--- START ---

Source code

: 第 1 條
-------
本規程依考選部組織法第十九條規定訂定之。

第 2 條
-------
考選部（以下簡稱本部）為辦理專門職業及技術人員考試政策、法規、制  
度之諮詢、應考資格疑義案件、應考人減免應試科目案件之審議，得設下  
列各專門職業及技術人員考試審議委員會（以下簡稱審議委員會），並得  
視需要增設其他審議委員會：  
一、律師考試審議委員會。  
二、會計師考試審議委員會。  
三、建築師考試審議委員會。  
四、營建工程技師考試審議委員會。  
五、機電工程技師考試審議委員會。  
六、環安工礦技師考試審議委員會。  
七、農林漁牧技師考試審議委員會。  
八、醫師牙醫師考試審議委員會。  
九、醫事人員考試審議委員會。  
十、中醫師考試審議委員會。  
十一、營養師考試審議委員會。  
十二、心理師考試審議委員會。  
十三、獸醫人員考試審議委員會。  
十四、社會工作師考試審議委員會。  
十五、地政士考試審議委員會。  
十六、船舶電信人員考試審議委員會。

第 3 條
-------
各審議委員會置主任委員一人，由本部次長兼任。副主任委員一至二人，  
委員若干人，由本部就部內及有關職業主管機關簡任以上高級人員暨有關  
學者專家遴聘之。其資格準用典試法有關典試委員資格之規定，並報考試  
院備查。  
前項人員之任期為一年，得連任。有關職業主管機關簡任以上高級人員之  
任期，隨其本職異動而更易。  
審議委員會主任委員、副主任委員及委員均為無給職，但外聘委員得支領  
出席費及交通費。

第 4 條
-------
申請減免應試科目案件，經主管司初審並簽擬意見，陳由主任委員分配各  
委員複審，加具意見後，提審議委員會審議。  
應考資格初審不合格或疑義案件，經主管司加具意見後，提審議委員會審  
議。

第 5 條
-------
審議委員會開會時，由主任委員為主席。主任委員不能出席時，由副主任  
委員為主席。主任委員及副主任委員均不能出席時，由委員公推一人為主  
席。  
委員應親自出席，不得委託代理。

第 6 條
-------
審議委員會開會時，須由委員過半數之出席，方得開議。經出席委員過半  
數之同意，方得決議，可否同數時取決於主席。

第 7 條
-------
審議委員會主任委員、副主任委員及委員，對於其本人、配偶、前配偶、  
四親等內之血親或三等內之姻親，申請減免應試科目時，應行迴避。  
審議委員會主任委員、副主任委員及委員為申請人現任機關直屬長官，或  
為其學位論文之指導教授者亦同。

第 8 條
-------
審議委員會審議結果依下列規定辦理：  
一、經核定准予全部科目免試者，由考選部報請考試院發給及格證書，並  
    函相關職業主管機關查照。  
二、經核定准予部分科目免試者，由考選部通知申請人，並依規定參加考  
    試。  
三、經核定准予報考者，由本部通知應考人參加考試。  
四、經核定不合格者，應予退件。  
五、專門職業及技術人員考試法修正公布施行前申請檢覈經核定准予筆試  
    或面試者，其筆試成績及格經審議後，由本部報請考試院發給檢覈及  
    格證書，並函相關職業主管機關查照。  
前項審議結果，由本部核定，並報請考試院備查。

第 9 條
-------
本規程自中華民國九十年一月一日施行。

--- END ---

WORK TO COMPLETE: Once more, print every line of the material exactly.

ANSWER SECTION:
Source code

: 第 1 條
-------
本規程依考選部組織法第十九條規定訂定之。

第 2 條
-------
考選部（以下簡稱本部）為辦理專門職業及技術人員考試政策、法規、制  
度之諮詢、應考資格疑義案件、應考人減免應試科目案件之審議，得設下  
列各專門職業及技術人員考試審議委員會（以下簡稱審議委員會），並得  
視需要增設其他審議委員會：  
一、律師考試審議委員會。  
二、會計師考試審議委員會。  
三、建築師考試審議委員會。  
四、營建工程技師考試審議委員會。  
五、機電工程技師考試審議委員會。  
六、環安工礦技師考試審議委員會。  
七、農林漁牧技師考試審議委員會。  
八、醫師牙醫師考試審議委員會。  
九、醫事人員考試審議委員會。  
十、中醫師考試審議委員會。  
十一、營養師考試審議委員會。  
十二、心理師考試審議委員會。  
十三、獸醫人員考試審議委員會。  
十四、社會工作師考試審議委員會。  
十五、地政士考試審議委員會。  
十六、船舶電信人員考試審議委員會。

第 3 條
-------
各審議委員會置主任委員一人，由本部次長兼任。副主任委員一至二人，  
委員若干人，由本部就部內及有關職業主管機關簡任以上高級人員暨有關  
學者專家遴聘之。其資格準用典試法有關典試委員資格之規定，並報考試  
院備查。  
前項人員之任期為一年，得連任。有關職業主管機關簡任以上高級人員之  
任期，隨其本職異動而更易。  
審議委員會主任委員、副主任委員及委員均為無給職，但外聘委員得支領  
出席費及交通費。

第 4 條
-------
申請減免應試科目案件，經主管司初審並簽擬意見，陳由主任委員分配各  
委員複審，加具意見後，提審議委員會審議。  
應考資格初審不合格或疑義案件，經主管司加具意見後，提審議委員會審  
議。

第 5 條
-------
審議委員會開會時，由主任委員為主席。主任委員不能出席時，由副主任  
委員為主席。主任委員及副主任委員均不能出席時，由委員公推一人為主  
席。  
委員應親自出席，不得委託代理。

第 6 條
-------
審議委員會開會時，須由委員過半數之出席，方得開議。經出席委員過半  
數之同意，方得決議，可否同數時取決於主席。

第 7 條
-------
審議委員會主任委員、副主任委員及委員，對於其本人、配偶、前配偶、  
四親等內之血親或三等內之姻親，申請減免應試科目時，應行迴避。  
審議委員會主任委員、副主任委員及委員為申請人現任機關直屬長官，或  
為其學位論文之指導教授者亦同。

第 8 條
-------
審議委員會審議結果依下列規定辦理：  
一、經核定准予全部科目免試者，由考選部報請考試院發給及格證書，並  
    函相關職業主管機關查照。  
二、經核定准予部分科目免試者，由考選部通知申請人，並依規定參加考  
    試。  
三、經核定准予報考者，由本部通知應考人參加考試。  
四、經核定不合格者，應予退件。  
五、專門職業及技術人員考試法修正公布施行前申請檢覈經核定准予筆試  
    或面試者，其筆試成績及格經審議後，由本部報請考試院發給檢覈及  
    格證書，並函相關職業主管機關查照。  
前項審議結果，由本部核定，並報請考試院備查。

第 9 條
-------
本規程自中華民國九十年一月一日施行。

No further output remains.